Illinois suit may interfere with state’s tobacco funds

? An Illinois court judgment against a cigarette maker could disrupt payments of tobacco settlement funds to Kansas — and sink Gov. Kathleen Sebelius’ proposal to issue bonds to help balance the budget, legislative leaders say.

A judge in Madison County, Ill., ordered Philip Morris to post a $12 billion appeal bond after ruling against it in a class-action lawsuit alleging fraud in the marketing of “light” cigarettes. The judge’s March 21 ruling found Philip Morris liable for $7.1 billion in compensatory damages and $3 billion in punitive damages.

Now, however, Philip Morris has told the attorneys general of 46 states that it cannot post the appeal bond and pay its April 15 installment of $2.6 billion in the tobacco settlement.

Philip Morris represents about 50 percent of the settlement reached in 1998 between big tobacco companies and states that sued to recover their costs for treating people with smoking-related illnesses.

Kansas could lose more than $20 million in April if Philip Morris cannot pay its share. The state expects to receive $56 million from all companies during the current fiscal year and $57 million during the fiscal year beginning July 1.

The proceeds have been going into the Children’s Trust Fund, to be spent on youth programs, but the state has increasingly used the money for other special education programs and other general operations.

“It’s not a good development,” Senate Ways and Means Chairman Steve Morris, R-Hugoton, said Friday of the warning from Philip Morris. “It would cause significant damage to our budget infrastructure.”

Beyond the immediate loss of money, Sebelius has proposed to sell $175 million worth of bonds against the future tobacco revenue to help balance Kansas’ budget through June 30, 2004.

Atty. Gen. Phill Kline said he notified the governor’s chief counsel, Matt All, of the development Friday. He said he was preparing a letter to her and legislators.

“We will definitely look into it and see how it could affect us,” said Sebelius spokeswoman Nicole Corcoran-Basso.

Kline said he told legislative leaders that payments to Kansas could be reduced by as much as 50 percent.

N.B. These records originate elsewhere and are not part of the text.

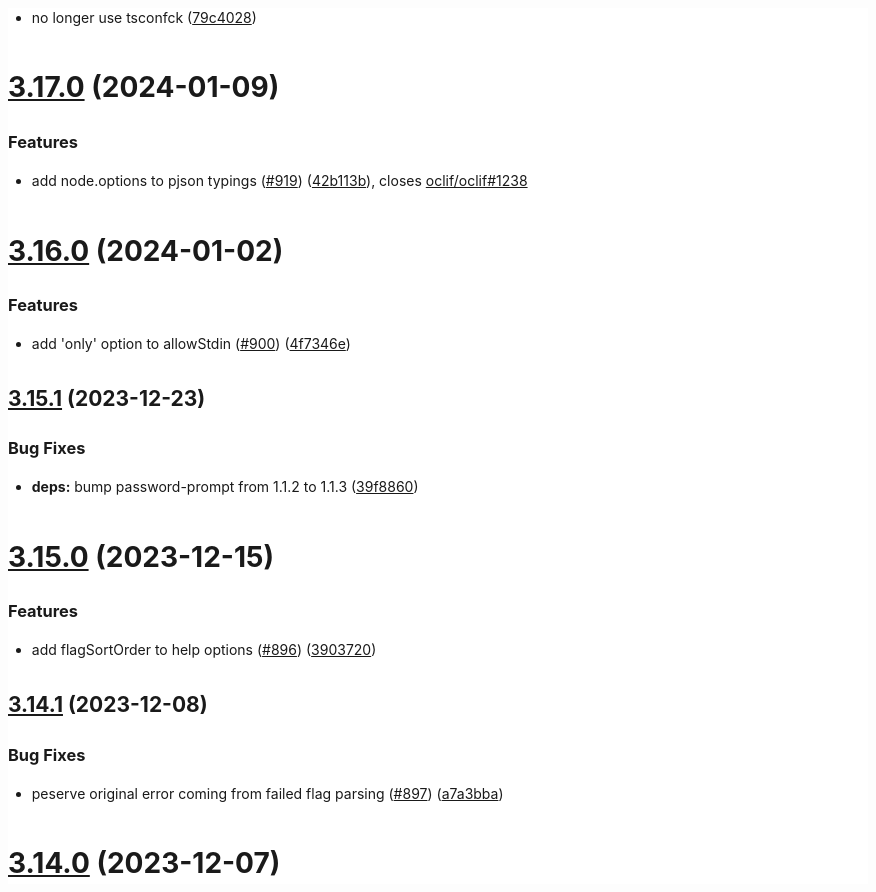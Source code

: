 - no longer use tsconfck ([79c4028](https://github.com/oclif/core/commit/79c40280f5bb75fca271fabd921702347f54445a))

# [3.17.0](https://github.com/oclif/core/compare/3.16.0...3.17.0) (2024-01-09)

### Features

- add node.options to pjson typings ([#919](https://github.com/oclif/core/issues/919)) ([42b113b](https://github.com/oclif/core/commit/42b113b1d462267150deff7568d2974efba7e0f6)), closes [oclif/oclif#1238](https://github.com/oclif/oclif/issues/1238)

# [3.16.0](https://github.com/oclif/core/compare/3.15.1...3.16.0) (2024-01-02)

### Features

- add 'only' option to allowStdin ([#900](https://github.com/oclif/core/issues/900)) ([4f7346e](https://github.com/oclif/core/commit/4f7346e2ebcbf72181f147e38a7d94bcd443c08b))

## [3.15.1](https://github.com/oclif/core/compare/3.15.0...3.15.1) (2023-12-23)

### Bug Fixes

- **deps:** bump password-prompt from 1.1.2 to 1.1.3 ([39f8860](https://github.com/oclif/core/commit/39f8860e6da3b9bd98ed9c5357cbdbe66f73b186))

# [3.15.0](https://github.com/oclif/core/compare/3.14.1...3.15.0) (2023-12-15)

### Features

- add flagSortOrder to help options ([#896](https://github.com/oclif/core/issues/896)) ([3903720](https://github.com/oclif/core/commit/3903720377dde5c9f92d8c24f57cf9a32e516b3d))

## [3.14.1](https://github.com/oclif/core/compare/3.14.0...3.14.1) (2023-12-08)

### Bug Fixes

- peserve original error coming from failed flag parsing ([#897](https://github.com/oclif/core/issues/897)) ([a7a3bba](https://github.com/oclif/core/commit/a7a3bbabdf2a6cce19dd86583ca91409e0de3123))

# [3.14.0](https://github.com/oclif/core/compare/3.13.2...3.14.0) (2023-12-07)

Senate President Dave Kerr said the development doesn’t affect the Sebelius revenue proposal.

“The use of the tobacco money was just a cover story,” said Kerr, R-Hutchinson.

If Philip Morris defaults or files bankruptcy, Kerr said, he would expect the 46 attorneys general to file suit saying bankruptcy does not excuse the tobacco company from its obligations.

Speaker Doug Mays said a special House committee on the bonding proposal would meet Tuesday to discuss the development.

“This is our worst fear,” said Mays, R-Topeka. “It demonstrates that the tobacco revenue is tenuous at best.”

Mays added that Sebelius’ revenue plan is “taking on water.”

“It’s time to go to Plan B, if there is one,” Mays said.

But House Minority Leader Dennis McKinney said the bonds could be backed with general tax revenues or other funds, such as gambling proceeds.

“It’s a little more complicated, but it’s not a disaster,” said McKinney, D-Greensburg.

In other legislative action:

l House leaders formed a committee to review Sebelius’ proposal to fund the state budget with bonds.

l The governor and Senate president discussed the possibility of the state issuing bonds to finance the $500 million investment sought by Boeing Wichita officials to help secure work on a new Boeing jetliner.

l The House passed a bill requiring treatment rather than prison sentences for some people convicted of drug possession.

l A proposed constitutional amendment that would put a commission in charge of Kansas’ political redistricting process failed in the Senate.